Обсуждение: does refreshing materialized view make the database bloat?

Поиск
Список
Период
Сортировка

does refreshing materialized view make the database bloat?

От
jian he
Дата:
Hi,

src_backend_commands_matview.c
547: /*
548:  * refresh_by_match_merge
549:  *
550:  * Refresh a materialized view with transactional semantics, while allowing
551:  * concurrent reads.
552:  *
553:  * This is called after a new version of the data has been created in a
554:  * temporary table.  It performs a full outer join against the old version of
555:  * the data, producing "diff" results.  This join cannot work if there are any
556:  * duplicated rows in either the old or new versions, in the sense that every
557:  * column would compare as equal between the two rows.  It does work correctly
558:  * in the face of rows which have at least one NULL value, with all non-NULL
559:  * columns equal.  The behavior of NULLs on equality tests and on UNIQUE
560:  * indexes turns out to be quite convenient here; the tests we need to make
561:  * are consistent with default behavior.  If there is at least one UNIQUE
562:  * index on the materialized view, we have exactly the guarantee we need.
563:  *
564:  * The temporary table used to hold the diff results contains just the TID of
565:  * the old record (if matched) and the ROW from the new table as a single
566:  * column of complex record type (if matched).
567:  *
568:  * Once we have the diff table, we perform set-based DELETE and INSERT
569:  * operations against the materialized view, and discard both temporary
570:  * tables.
571:  *
572:  * Everything from the generation of the new data to applying the differences
573:  * takes place under cover of an ExclusiveLock, since it seems as though we
574:  * would want to prohibit not only concurrent REFRESH operations, but also
575:  * incremental maintenance.  It also doesn't seem reasonable or safe to allow
576:  * SELECT FOR UPDATE or SELECT FOR SHARE on rows being updated or deleted by
577:  * this command.
578:  */
579:
Once we have the diff table, we perform set-based DELETE and INSERT
operations against the materialized view, and discard both temporary tables.

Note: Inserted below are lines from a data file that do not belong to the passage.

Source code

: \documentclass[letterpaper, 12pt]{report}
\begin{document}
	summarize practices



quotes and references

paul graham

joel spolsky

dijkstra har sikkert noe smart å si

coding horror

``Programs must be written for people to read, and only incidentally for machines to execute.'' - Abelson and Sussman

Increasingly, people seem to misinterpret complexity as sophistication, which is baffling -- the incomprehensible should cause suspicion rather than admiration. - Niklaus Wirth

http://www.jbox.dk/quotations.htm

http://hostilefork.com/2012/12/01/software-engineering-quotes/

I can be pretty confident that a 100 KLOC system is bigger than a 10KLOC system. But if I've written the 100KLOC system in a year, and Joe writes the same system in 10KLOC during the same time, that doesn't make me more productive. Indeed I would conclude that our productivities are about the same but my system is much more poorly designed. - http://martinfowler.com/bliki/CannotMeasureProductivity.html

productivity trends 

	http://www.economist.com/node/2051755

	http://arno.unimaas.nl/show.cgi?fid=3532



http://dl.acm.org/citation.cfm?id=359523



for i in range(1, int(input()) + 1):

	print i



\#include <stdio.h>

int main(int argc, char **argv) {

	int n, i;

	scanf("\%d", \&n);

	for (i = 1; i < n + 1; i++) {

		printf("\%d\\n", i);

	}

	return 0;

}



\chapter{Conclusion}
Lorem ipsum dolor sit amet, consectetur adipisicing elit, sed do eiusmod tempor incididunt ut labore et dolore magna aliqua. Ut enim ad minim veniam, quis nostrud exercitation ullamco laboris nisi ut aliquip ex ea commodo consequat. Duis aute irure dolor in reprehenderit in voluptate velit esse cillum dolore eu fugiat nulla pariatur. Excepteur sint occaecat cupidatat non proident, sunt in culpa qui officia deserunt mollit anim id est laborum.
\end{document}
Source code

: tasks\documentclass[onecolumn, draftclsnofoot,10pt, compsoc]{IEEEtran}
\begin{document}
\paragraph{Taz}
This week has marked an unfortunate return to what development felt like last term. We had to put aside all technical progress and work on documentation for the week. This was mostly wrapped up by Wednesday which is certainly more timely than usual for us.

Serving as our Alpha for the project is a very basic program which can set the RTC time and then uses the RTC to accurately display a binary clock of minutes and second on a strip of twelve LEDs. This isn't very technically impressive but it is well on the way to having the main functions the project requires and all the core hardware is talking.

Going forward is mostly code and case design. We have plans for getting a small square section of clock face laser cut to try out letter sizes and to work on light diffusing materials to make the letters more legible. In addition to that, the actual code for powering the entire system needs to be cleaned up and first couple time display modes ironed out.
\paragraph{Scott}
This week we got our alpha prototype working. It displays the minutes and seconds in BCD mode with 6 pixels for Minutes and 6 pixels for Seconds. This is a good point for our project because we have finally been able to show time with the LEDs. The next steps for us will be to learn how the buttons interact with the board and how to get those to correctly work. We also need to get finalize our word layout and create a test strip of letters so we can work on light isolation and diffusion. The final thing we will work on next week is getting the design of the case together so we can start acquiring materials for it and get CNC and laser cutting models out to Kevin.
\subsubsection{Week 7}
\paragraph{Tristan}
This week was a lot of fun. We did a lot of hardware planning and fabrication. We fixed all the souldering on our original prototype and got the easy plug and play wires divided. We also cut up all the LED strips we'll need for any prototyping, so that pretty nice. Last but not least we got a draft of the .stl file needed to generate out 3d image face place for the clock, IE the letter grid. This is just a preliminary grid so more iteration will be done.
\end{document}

Here the temporary tables are "discard" meaning the temporary tables are deleted and the temporary tables' spaces are reclaimed immediately?
Or the temporary tables are deleted and the spaces will be reclaimed by another mechanism? 

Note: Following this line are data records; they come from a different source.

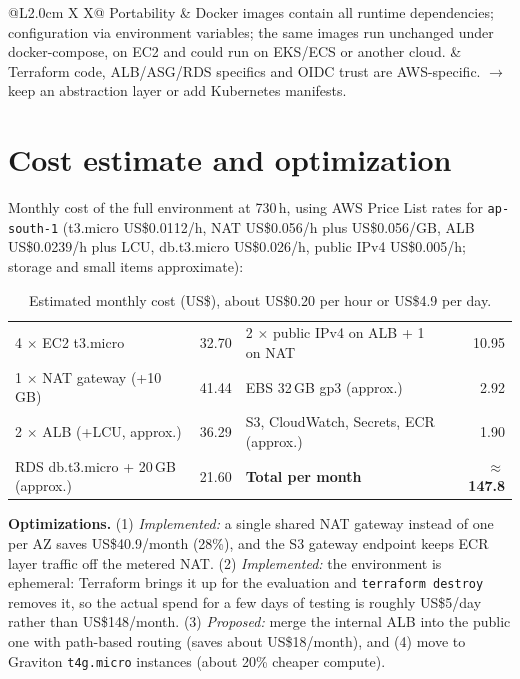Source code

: \documentclass[10pt,a4paper]{article}
\begin{document}
\begin{table}[ht]
\begin{tabularx}{\textwidth}{@{}L{2.0cm} X X@{}}
Portability & Docker images contain all runtime dependencies; configuration via environment variables; the same images run unchanged under docker-compose, on EC2 and could run on EKS/ECS or another cloud. & Terraform code, ALB/ASG/RDS specifics and OIDC trust are AWS-specific. $\to$ keep an abstraction layer or add Kubernetes manifests.\\
\bottomrule
\end{tabularx}
\caption{Mapping of design decisions to NFRs, with honest limitations.}
\end{table}

\section{Cost estimate and optimization}
Monthly cost of the full environment at 730\,h, using AWS Price List rates for \texttt{ap-south-1}
(t3.micro US\$0.0112/h, NAT US\$0.056/h plus US\$0.056/GB, ALB US\$0.0239/h plus LCU, db.t3.micro US\$0.026/h,
public IPv4 US\$0.005/h; storage and small items approximate):

\begin{table}[ht]
\centering\small
\begin{tabular}{@{}lr@{\qquad}lr@{}}
\toprule
4 $\times$ EC2 t3.micro & 32.70 & 2 $\times$ public IPv4 on ALB + 1 on NAT & 10.95\\
1 $\times$ NAT gateway (+10\,GB) & 41.44 & EBS 32\,GB gp3 (approx.) & 2.92\\
2 $\times$ ALB (+LCU, approx.) & 36.29 & S3, CloudWatch, Secrets, ECR (approx.) & 1.90\\
RDS db.t3.micro + 20\,GB (approx.) & 21.60 & \textbf{Total per month} & \textbf{$\approx$ 147.8}\\
\bottomrule
\end{tabular}
\caption{Estimated monthly cost (US\$), about US\$0.20 per hour or US\$4.9 per day.}
\end{table}
\textbf{Optimizations.} (1) \emph{Implemented:} a single shared NAT gateway instead of one per AZ saves US\$40.9/month (28\%),
and the S3 gateway endpoint keeps ECR layer traffic off the metered NAT. (2) \emph{Implemented:} the environment is ephemeral:
Terraform brings it up for the evaluation and \texttt{terraform destroy} removes it, so the actual spend for a few days of testing
is roughly US\$5/day rather than US\$148/month. (3) \emph{Proposed:} merge the internal ALB into the public one with path-based
routing (saves about US\$18/month), and (4) move to Graviton \texttt{t4g.micro} instances (about 20\% cheaper compute).
\end{document}
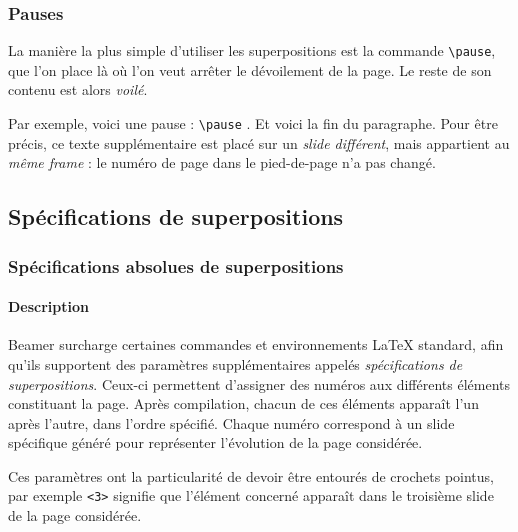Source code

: \documentclass[10pt,    %
    french,             %
    xcolor=table,       %
    envcountsect        %
]{beamer}
\begin{document}
\begin{frame}
    \frametitle{Pauses}
    
    La manière la plus simple d'utiliser les superpositions est la commande \texttt{\textbackslash{}pause}, que l'on place là où l'on veut arrêter le dévoilement de la page. Le reste de son contenu est alors \textit{voilé}.
    
    \vspace{0.25cm}
    Par exemple, voici une pause : \texttt{\textbackslash{}pause} \pause. Et voici la fin du paragraphe. Pour être précis, ce texte supplémentaire est placé sur un \textit{slide différent}, mais appartient au \textit{même frame} : le numéro de page dans le pied-de-page n'a pas changé.
    
    \vspace{0.25cm}
\end{frame}

\subsection{Spécifications de superpositions}
\begin{frame}
    \frametitle{Spécifications absolues de superpositions}
    \framesubtitle{Description}
    
    Beamer surcharge certaines commandes et environnements \LaTeX{} standard, afin qu'ils supportent des paramètres supplémentaires appelés \textit{spécifications de superpositions}. Ceux-ci permettent d'assigner des numéros aux différents éléments constituant la page. Après compilation, chacun de ces éléments apparaît l'un après l'autre, dans l'ordre spécifié. Chaque numéro correspond à un slide spécifique généré pour représenter l'évolution de la page considérée.
    
    \vspace{0.25cm}
    Ces paramètres ont la particularité de devoir être entourés de crochets pointus, par exemple \texttt{<3>} signifie que l'élément concerné apparaît dans le troisième slide de la page considérée.   
\end{frame}
\end{document}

simplify:does refreshing materialized view make the database bloat.



Re: does refreshing materialized view make the database bloat?

От
"David G. Johnston"
Дата:
On Friday, January 13, 2023, jian he <jian.universality@gmail.com> wrote:

Once we have the diff table, we perform set-based DELETE and INSERT
operations against the materialized view, and discard both temporary tables.

Here the temporary tables are "discard" meaning the temporary tables are deleted and the temporary tables' spaces are reclaimed immediately?
Or the temporary tables are deleted and the spaces will be reclaimed by another mechanism? 

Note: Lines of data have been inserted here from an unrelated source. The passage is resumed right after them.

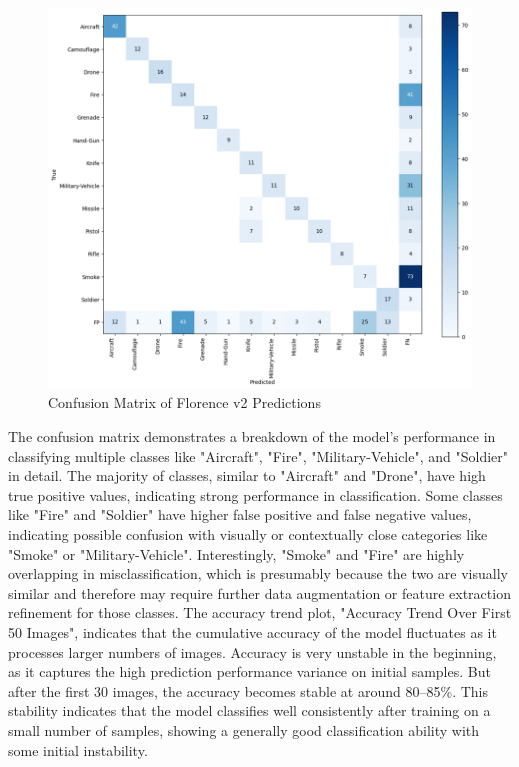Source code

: \documentclass[fleqn,10pt,lineno]{wlpeerj}
\begin{document}
\begin{figure} [H]
    \centering
    \includegraphics[width=1\linewidth]{confusion_matrix.png}
    \caption{Confusion Matrix of Florence v2 Predictions}
    \label{fig:confusion-matrix}
\end{figure}

The confusion matrix demonstrates a breakdown of the model's performance in classifying multiple classes like "Aircraft", "Fire", "Military-Vehicle", and "Soldier" in detail. The majority of classes, similar to "Aircraft" and "Drone", have high true positive values, indicating strong performance in classification. Some classes like "Fire" and "Soldier" have higher false positive and false negative values, indicating possible confusion with visually or contextually close categories like "Smoke" or "Military-Vehicle". Interestingly, "Smoke" and "Fire" are highly overlapping in misclassification, which is presumably because the two are visually similar and therefore may require further data augmentation or feature extraction refinement for those classes. The accuracy trend plot, "Accuracy Trend Over First 50 Images", indicates that the cumulative accuracy of the model fluctuates as it processes larger numbers of images. Accuracy is very unstable in the beginning, as it captures the high prediction performance variance on initial samples. But after the first 30 images, the accuracy becomes stable at around 80–85\%. This stability indicates that the model classifies well consistently after training on a small number of samples, showing a generally good classification ability with some initial instability.
\end{document}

simplify:does refreshing materialized view make the database bloat.


The materialized view itself bloats.  The temp tables are removed immediately (the “drop table” docs don’t say this explicitly though it the most logical behavior and implied by the fact it takes an access exclusive lock).

David J.

Re: does refreshing materialized view make the database bloat?

От
"Peter J. Holzer"
Дата:
On 2023-01-14 11:34:13 +0530, jian he wrote:
>     Once we have the diff table, we perform set-based DELETE and INSERT
>     operations against the materialized view, and discard both temporary
>     tables.
>
>
> Here the temporary tables are "discard" meaning the temporary tables are
> deleted and the temporary tables' spaces are reclaimed immediately?
> Or the temporary tables are deleted and the spaces will be reclaimed by another
> mechanism? 

Tables are implemented as files by PostgreSQL. When a table is dropped,
the file is deleted[1]. Whether that means that the space is
"immediately" available again is up to the operating system.

        hp

[1] Possibly delayed until commit.

--
   _  | Peter J. Holzer    | Story must make more sense than reality.
|_|_) |                    |
| |   | hjp@hjp.at         |    -- Charles Stross, "Creative writing
__/   | http://www.hjp.at/ |       challenge!"

Вложения

Re: does refreshing materialized view make the database bloat?

От
jian he
Дата:


On Sat, Jan 14, 2023 at 11:49 AM David G. Johnston <david.g.johnston@gmail.com> wrote:
On Friday, January 13, 2023, jian he <jian.universality@gmail.com> wrote:

Once we have the diff table, we perform set-based DELETE and INSERT
operations against the materialized view, and discard both temporary tables.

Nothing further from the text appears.